TASK BRIEF — Would you print every entry below exactly as written, omitting the images?

*** Begin section ***

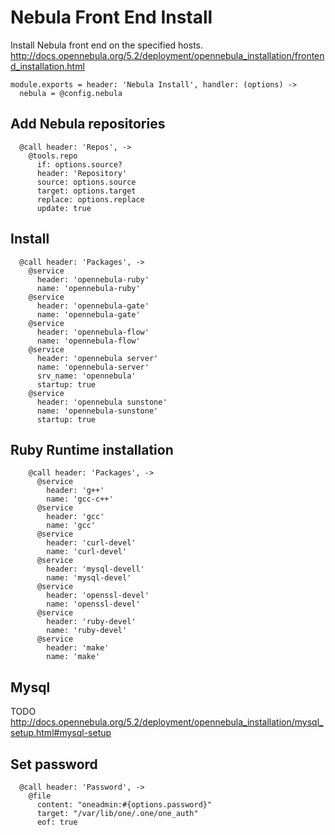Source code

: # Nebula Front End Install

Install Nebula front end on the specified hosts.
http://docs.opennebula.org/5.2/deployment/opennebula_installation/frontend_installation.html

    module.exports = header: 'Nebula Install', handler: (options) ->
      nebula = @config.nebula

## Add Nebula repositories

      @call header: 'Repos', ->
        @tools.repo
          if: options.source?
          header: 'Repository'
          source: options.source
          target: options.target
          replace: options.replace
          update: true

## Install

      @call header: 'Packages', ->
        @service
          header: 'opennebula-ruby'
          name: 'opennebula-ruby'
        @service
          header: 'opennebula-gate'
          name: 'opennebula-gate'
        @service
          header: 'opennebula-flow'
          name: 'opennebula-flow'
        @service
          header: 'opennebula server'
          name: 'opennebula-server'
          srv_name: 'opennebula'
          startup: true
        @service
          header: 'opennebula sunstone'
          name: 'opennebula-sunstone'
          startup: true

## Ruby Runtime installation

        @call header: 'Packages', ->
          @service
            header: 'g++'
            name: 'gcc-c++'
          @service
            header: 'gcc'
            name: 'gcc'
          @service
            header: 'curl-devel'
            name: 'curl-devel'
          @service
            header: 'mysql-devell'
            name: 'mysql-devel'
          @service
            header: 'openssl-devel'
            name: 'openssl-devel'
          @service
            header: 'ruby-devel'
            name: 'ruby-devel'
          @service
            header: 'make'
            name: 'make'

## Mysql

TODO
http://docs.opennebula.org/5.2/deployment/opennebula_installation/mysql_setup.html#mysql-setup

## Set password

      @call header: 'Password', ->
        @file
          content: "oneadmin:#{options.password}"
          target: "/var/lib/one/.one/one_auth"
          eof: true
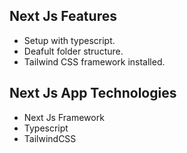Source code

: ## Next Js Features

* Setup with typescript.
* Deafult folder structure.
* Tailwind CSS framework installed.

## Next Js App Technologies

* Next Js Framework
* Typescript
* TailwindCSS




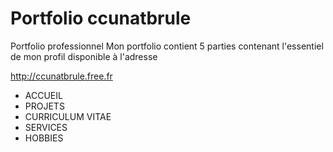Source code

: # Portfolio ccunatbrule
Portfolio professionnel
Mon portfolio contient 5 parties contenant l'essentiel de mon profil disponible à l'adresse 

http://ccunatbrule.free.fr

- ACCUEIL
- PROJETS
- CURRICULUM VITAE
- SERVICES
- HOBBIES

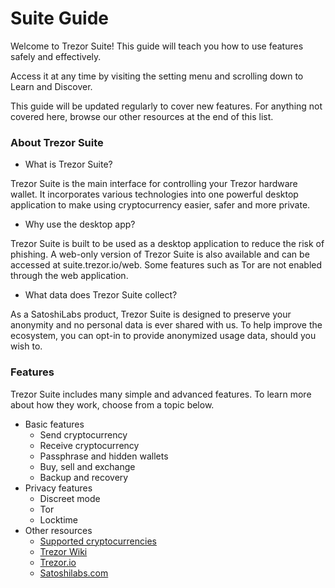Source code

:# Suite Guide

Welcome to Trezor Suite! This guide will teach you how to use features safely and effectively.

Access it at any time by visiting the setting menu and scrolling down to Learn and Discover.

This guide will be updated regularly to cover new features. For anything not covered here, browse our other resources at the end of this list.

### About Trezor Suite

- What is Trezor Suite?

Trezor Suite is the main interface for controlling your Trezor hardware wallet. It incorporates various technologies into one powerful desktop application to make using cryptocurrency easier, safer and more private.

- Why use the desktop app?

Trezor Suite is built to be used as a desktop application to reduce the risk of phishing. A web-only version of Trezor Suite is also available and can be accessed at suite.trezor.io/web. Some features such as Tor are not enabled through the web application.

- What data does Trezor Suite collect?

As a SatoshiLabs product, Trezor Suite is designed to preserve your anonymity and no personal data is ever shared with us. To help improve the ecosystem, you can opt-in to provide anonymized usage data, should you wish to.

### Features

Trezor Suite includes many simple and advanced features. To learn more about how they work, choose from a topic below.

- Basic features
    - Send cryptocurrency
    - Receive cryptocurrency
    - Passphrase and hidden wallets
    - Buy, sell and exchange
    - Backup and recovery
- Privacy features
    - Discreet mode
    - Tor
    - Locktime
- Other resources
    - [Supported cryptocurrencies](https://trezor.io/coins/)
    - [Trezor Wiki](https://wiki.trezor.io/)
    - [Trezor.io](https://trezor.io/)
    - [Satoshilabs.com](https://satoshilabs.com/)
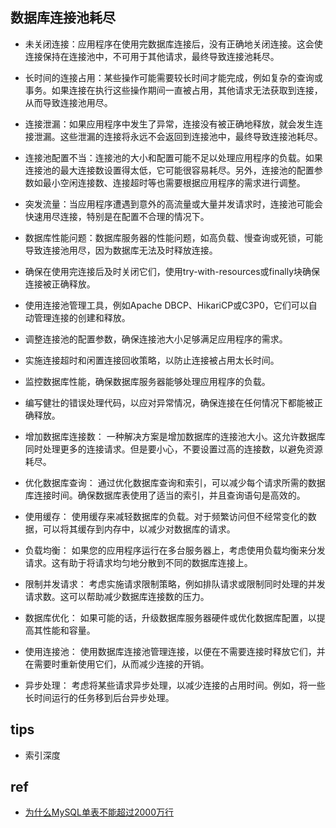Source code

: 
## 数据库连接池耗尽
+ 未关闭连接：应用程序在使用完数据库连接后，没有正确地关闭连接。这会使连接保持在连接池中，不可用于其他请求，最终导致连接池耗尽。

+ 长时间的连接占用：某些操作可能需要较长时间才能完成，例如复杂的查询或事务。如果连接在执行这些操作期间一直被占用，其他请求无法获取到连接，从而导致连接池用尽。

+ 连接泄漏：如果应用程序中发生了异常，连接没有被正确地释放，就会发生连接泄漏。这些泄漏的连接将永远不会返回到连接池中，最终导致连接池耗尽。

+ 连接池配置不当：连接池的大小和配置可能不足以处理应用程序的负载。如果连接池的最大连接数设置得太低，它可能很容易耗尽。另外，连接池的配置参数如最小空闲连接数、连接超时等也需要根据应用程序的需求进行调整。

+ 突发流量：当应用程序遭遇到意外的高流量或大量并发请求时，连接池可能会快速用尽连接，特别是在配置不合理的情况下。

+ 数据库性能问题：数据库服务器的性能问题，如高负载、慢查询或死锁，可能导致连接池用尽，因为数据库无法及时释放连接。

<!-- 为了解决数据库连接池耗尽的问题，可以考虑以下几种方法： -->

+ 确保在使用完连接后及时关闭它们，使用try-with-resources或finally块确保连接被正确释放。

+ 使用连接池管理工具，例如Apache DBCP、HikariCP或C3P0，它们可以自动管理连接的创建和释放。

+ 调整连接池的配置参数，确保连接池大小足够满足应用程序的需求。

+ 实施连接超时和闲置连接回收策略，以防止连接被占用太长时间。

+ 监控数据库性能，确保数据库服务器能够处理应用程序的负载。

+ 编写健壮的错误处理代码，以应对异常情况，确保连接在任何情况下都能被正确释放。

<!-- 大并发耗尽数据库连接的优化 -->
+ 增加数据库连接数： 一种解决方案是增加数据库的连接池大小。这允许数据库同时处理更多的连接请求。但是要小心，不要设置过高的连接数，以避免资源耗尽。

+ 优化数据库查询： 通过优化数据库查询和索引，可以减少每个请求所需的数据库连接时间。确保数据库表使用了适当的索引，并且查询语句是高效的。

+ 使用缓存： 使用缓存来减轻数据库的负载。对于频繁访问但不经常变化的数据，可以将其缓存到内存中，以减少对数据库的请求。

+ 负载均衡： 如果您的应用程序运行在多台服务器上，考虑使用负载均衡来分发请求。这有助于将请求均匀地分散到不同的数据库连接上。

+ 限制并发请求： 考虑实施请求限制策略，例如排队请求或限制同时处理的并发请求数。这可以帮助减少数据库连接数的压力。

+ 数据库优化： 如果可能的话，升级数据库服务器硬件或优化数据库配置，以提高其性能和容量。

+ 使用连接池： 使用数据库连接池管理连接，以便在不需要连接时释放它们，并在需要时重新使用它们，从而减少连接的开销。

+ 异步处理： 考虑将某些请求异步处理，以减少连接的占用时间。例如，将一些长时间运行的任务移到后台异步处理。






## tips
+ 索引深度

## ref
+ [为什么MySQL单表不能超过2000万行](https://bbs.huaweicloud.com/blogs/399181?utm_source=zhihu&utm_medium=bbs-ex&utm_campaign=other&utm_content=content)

*** End section ***

SOLUTION TO THIS TASK —
Source code

: # Nebula Front End Install

Install Nebula front end on the specified hosts.
http://docs.opennebula.org/5.2/deployment/opennebula_installation/frontend_installation.html

    module.exports = header: 'Nebula Install', handler: (options) ->
      nebula = @config.nebula

## Add Nebula repositories

      @call header: 'Repos', ->
        @tools.repo
          if: options.source?
          header: 'Repository'
          source: options.source
          target: options.target
          replace: options.replace
          update: true

## Install

      @call header: 'Packages', ->
        @service
          header: 'opennebula-ruby'
          name: 'opennebula-ruby'
        @service
          header: 'opennebula-gate'
          name: 'opennebula-gate'
        @service
          header: 'opennebula-flow'
          name: 'opennebula-flow'
        @service
          header: 'opennebula server'
          name: 'opennebula-server'
          srv_name: 'opennebula'
          startup: true
        @service
          header: 'opennebula sunstone'
          name: 'opennebula-sunstone'
          startup: true

## Ruby Runtime installation

        @call header: 'Packages', ->
          @service
            header: 'g++'
            name: 'gcc-c++'
          @service
            header: 'gcc'
            name: 'gcc'
          @service
            header: 'curl-devel'
            name: 'curl-devel'
          @service
            header: 'mysql-devell'
            name: 'mysql-devel'
          @service
            header: 'openssl-devel'
            name: 'openssl-devel'
          @service
            header: 'ruby-devel'
            name: 'ruby-devel'
          @service
            header: 'make'
            name: 'make'

## Mysql

TODO
http://docs.opennebula.org/5.2/deployment/opennebula_installation/mysql_setup.html#mysql-setup

## Set password

      @call header: 'Password', ->
        @file
          content: "oneadmin:#{options.password}"
          target: "/var/lib/one/.one/one_auth"
          eof: true
Source code

: ## Next Js Features

* Setup with typescript.
* Deafult folder structure.
* Tailwind CSS framework installed.

## Next Js App Technologies

* Next Js Framework
* Typescript
* TailwindCSS




Source code

: # Portfolio ccunatbrule
Portfolio professionnel
Mon portfolio contient 5 parties contenant l'essentiel de mon profil disponible à l'adresse 

http://ccunatbrule.free.fr

- ACCUEIL
- PROJETS
- CURRICULUM VITAE
- SERVICES
- HOBBIES

Source code

:# Suite Guide

Welcome to Trezor Suite! This guide will teach you how to use features safely and effectively.

Access it at any time by visiting the setting menu and scrolling down to Learn and Discover.

This guide will be updated regularly to cover new features. For anything not covered here, browse our other resources at the end of this list.

### About Trezor Suite

- What is Trezor Suite?

Trezor Suite is the main interface for controlling your Trezor hardware wallet. It incorporates various technologies into one powerful desktop application to make using cryptocurrency easier, safer and more private.

- Why use the desktop app?

Trezor Suite is built to be used as a desktop application to reduce the risk of phishing. A web-only version of Trezor Suite is also available and can be accessed at suite.trezor.io/web. Some features such as Tor are not enabled through the web application.

- What data does Trezor Suite collect?

As a SatoshiLabs product, Trezor Suite is designed to preserve your anonymity and no personal data is ever shared with us. To help improve the ecosystem, you can opt-in to provide anonymized usage data, should you wish to.

### Features

Trezor Suite includes many simple and advanced features. To learn more about how they work, choose from a topic below.

- Basic features
    - Send cryptocurrency
    - Receive cryptocurrency
    - Passphrase and hidden wallets
    - Buy, sell and exchange
    - Backup and recovery
- Privacy features
    - Discreet mode
    - Tor
    - Locktime
- Other resources
    - [Supported cryptocurrencies](https://trezor.io/coins/)
    - [Trezor Wiki](https://wiki.trezor.io/)
    - [Trezor.io](https://trezor.io/)
    - [Satoshilabs.com](https://satoshilabs.com/)
Source code

: 
## 数据库连接池耗尽
+ 未关闭连接：应用程序在使用完数据库连接后，没有正确地关闭连接。这会使连接保持在连接池中，不可用于其他请求，最终导致连接池耗尽。

+ 长时间的连接占用：某些操作可能需要较长时间才能完成，例如复杂的查询或事务。如果连接在执行这些操作期间一直被占用，其他请求无法获取到连接，从而导致连接池用尽。

+ 连接泄漏：如果应用程序中发生了异常，连接没有被正确地释放，就会发生连接泄漏。这些泄漏的连接将永远不会返回到连接池中，最终导致连接池耗尽。

+ 连接池配置不当：连接池的大小和配置可能不足以处理应用程序的负载。如果连接池的最大连接数设置得太低，它可能很容易耗尽。另外，连接池的配置参数如最小空闲连接数、连接超时等也需要根据应用程序的需求进行调整。

+ 突发流量：当应用程序遭遇到意外的高流量或大量并发请求时，连接池可能会快速用尽连接，特别是在配置不合理的情况下。

+ 数据库性能问题：数据库服务器的性能问题，如高负载、慢查询或死锁，可能导致连接池用尽，因为数据库无法及时释放连接。

<!-- 为了解决数据库连接池耗尽的问题，可以考虑以下几种方法： -->

+ 确保在使用完连接后及时关闭它们，使用try-with-resources或finally块确保连接被正确释放。

+ 使用连接池管理工具，例如Apache DBCP、HikariCP或C3P0，它们可以自动管理连接的创建和释放。

+ 调整连接池的配置参数，确保连接池大小足够满足应用程序的需求。

+ 实施连接超时和闲置连接回收策略，以防止连接被占用太长时间。

+ 监控数据库性能，确保数据库服务器能够处理应用程序的负载。

+ 编写健壮的错误处理代码，以应对异常情况，确保连接在任何情况下都能被正确释放。

<!-- 大并发耗尽数据库连接的优化 -->
+ 增加数据库连接数： 一种解决方案是增加数据库的连接池大小。这允许数据库同时处理更多的连接请求。但是要小心，不要设置过高的连接数，以避免资源耗尽。

+ 优化数据库查询： 通过优化数据库查询和索引，可以减少每个请求所需的数据库连接时间。确保数据库表使用了适当的索引，并且查询语句是高效的。

+ 使用缓存： 使用缓存来减轻数据库的负载。对于频繁访问但不经常变化的数据，可以将其缓存到内存中，以减少对数据库的请求。

+ 负载均衡： 如果您的应用程序运行在多台服务器上，考虑使用负载均衡来分发请求。这有助于将请求均匀地分散到不同的数据库连接上。

+ 限制并发请求： 考虑实施请求限制策略，例如排队请求或限制同时处理的并发请求数。这可以帮助减少数据库连接数的压力。

+ 数据库优化： 如果可能的话，升级数据库服务器硬件或优化数据库配置，以提高其性能和容量。

+ 使用连接池： 使用数据库连接池管理连接，以便在不需要连接时释放它们，并在需要时重新使用它们，从而减少连接的开销。

+ 异步处理： 考虑将某些请求异步处理，以减少连接的占用时间。例如，将一些长时间运行的任务移到后台异步处理。






## tips
+ 索引深度

## ref
+ [为什么MySQL单表不能超过2000万行](https://bbs.huaweicloud.com/blogs/399181?utm_source=zhihu&utm_medium=bbs-ex&utm_campaign=other&utm_content=content)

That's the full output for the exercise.